OpenAI expands API with GPT-Realtime-2, translation and speech-to-text models


SOURCE: BESTMEDIAINFO.COM
MAY 08, 2026

BestMediaInfo Bureau

08 May 2026 16:43 IST

Follow Us

Open ai logo

Listen to this article

0.75x1x1.5x

00:00/ 00:00

New Delhi: OpenAI has introduced a new set of realtime voice models for developers, expanding its API offerings with tools focused on live translation, speech transcription and voice-based AI interactions.

The company announced three new models, GPT-Realtime-2, GPT-Realtime-Translate and GPT-Realtime-Whisper, designed to support voice applications capable of handling conversations, reasoning through requests and processing speech in real time.

According to OpenAI, the update reflects growing use of voice as an interface for software applications, particularly in customer service, travel, productivity and multilingual communication.

GPT-Realtime-2 is the company’s first voice model built with GPT-5-class reasoning capabilities. OpenAI said the model can manage more complex spoken requests, handle interruptions and corrections during conversations, and interact with external tools while continuing live dialogue.

The model also introduces features including adjustable reasoning levels, larger context windows and more control over tone and delivery during conversations. OpenAI stated that the context window has been expanded from 32K to 128K tokens to support longer interactions and more complex workflows.
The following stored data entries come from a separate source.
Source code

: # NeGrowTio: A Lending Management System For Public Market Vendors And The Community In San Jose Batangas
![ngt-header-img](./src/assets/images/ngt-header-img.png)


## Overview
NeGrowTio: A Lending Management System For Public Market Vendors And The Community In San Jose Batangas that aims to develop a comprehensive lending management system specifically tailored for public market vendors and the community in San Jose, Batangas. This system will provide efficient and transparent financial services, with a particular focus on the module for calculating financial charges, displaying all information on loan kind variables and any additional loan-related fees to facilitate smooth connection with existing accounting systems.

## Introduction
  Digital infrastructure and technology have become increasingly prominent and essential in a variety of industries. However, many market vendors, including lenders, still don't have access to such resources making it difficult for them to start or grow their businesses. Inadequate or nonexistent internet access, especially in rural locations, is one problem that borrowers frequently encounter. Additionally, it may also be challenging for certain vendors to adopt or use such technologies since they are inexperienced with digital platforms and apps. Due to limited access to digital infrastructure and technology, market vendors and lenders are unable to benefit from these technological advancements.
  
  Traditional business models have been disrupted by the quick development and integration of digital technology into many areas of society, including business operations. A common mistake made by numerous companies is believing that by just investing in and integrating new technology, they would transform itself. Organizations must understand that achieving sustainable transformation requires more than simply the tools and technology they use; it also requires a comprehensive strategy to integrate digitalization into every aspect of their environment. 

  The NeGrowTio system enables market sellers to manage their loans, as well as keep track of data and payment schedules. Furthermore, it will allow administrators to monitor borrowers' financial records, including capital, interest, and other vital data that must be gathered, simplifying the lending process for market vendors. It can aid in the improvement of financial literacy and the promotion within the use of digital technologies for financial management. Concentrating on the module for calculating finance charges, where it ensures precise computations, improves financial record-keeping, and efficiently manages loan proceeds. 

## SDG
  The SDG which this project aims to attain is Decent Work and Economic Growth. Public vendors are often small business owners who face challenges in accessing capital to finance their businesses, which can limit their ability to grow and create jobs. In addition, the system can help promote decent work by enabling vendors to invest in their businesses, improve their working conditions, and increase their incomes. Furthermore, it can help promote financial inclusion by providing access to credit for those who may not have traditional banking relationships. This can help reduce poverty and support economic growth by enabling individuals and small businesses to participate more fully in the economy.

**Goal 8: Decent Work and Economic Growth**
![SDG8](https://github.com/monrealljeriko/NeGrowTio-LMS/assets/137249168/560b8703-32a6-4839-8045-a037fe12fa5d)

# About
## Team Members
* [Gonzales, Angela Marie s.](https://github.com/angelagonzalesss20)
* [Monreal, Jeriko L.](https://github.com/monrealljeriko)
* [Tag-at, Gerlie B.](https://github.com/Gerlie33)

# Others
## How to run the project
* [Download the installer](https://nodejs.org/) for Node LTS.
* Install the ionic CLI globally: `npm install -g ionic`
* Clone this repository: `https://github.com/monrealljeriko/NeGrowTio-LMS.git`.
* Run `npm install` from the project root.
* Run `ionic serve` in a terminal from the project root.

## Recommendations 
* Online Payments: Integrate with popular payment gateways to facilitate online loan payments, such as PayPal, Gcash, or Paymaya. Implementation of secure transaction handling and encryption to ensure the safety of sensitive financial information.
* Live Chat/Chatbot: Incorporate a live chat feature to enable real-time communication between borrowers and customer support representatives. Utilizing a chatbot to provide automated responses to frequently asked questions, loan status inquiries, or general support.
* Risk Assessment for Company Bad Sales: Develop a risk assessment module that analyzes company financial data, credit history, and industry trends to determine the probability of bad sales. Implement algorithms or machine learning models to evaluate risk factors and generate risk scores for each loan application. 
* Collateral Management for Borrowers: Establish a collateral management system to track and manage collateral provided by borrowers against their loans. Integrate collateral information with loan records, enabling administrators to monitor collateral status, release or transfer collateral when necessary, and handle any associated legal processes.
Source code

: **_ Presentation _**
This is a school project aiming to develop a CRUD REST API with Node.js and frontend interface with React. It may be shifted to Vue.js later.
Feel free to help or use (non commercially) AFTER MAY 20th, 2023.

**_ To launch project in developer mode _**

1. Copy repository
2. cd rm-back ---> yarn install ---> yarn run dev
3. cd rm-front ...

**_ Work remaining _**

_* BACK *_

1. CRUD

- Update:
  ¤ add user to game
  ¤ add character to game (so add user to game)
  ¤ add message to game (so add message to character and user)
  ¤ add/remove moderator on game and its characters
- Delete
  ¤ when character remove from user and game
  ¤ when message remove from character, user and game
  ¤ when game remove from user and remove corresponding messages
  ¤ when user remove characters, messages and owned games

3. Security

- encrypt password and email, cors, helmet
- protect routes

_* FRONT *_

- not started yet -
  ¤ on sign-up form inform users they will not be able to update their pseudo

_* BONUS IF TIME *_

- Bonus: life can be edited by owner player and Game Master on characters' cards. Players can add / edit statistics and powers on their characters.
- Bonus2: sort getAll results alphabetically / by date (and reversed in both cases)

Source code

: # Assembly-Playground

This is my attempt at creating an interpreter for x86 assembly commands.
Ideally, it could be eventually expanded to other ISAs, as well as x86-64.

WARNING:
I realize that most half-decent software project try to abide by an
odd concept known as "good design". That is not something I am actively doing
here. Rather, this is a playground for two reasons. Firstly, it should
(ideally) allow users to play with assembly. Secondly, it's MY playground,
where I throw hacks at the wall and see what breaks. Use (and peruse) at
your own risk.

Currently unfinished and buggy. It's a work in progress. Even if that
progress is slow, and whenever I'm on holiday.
The company said GPT-Realtime-2 showed improved performance over its earlier realtime voice model in internal audio intelligence and instruction-following benchmarks.

OpenAI also introduced GPT-Realtime-Translate, a live translation model capable of translating speech from more than 70 input languages into 13 output languages during conversations. The model is intended for multilingual customer support, education, travel and media applications.

Several companies including Deutsche Telekom, Vimeo and BolnaAI are testing or integrating the translation model into their products and services.

Prateek Sachan, Co-founder and CTO of BolnaAI, said, “Building voice AI for India means handling diverse regional phonetics. In our evals across Hindi, Tamil, and Telugu, GPT-Realtime-Translate delivered 12.5% lower Word Error Rates than any other model we tested, along with lower fallback rates, higher task completion, and latency that sustained natural conversation. It sets a new standard for multilingual voice AI.”

The third model, GPT-Realtime-Whisper, is a streaming speech-to-text tool that transcribes spoken conversations live as users speak. OpenAI said the model could be used for live captions, meeting notes, customer support workflows and enterprise communication systems.

The company also highlighted safety measures within the Realtime API, including classifiers that can halt sessions if conversations violate harmful content policies. Developers can add additional safeguards through OpenAI’s Agents SDK.

The new models are available through OpenAI’s Realtime API. GPT-Realtime-2 is priced at $32 per one million audio input tokens and $64 per one million audio output tokens, while GPT-Realtime-Translate and GPT-Realtime-Whisper are priced on a per-minute basis.

OpenAI said developers can test the models through its Playground platform and integrate them into existing applications using its developer tools.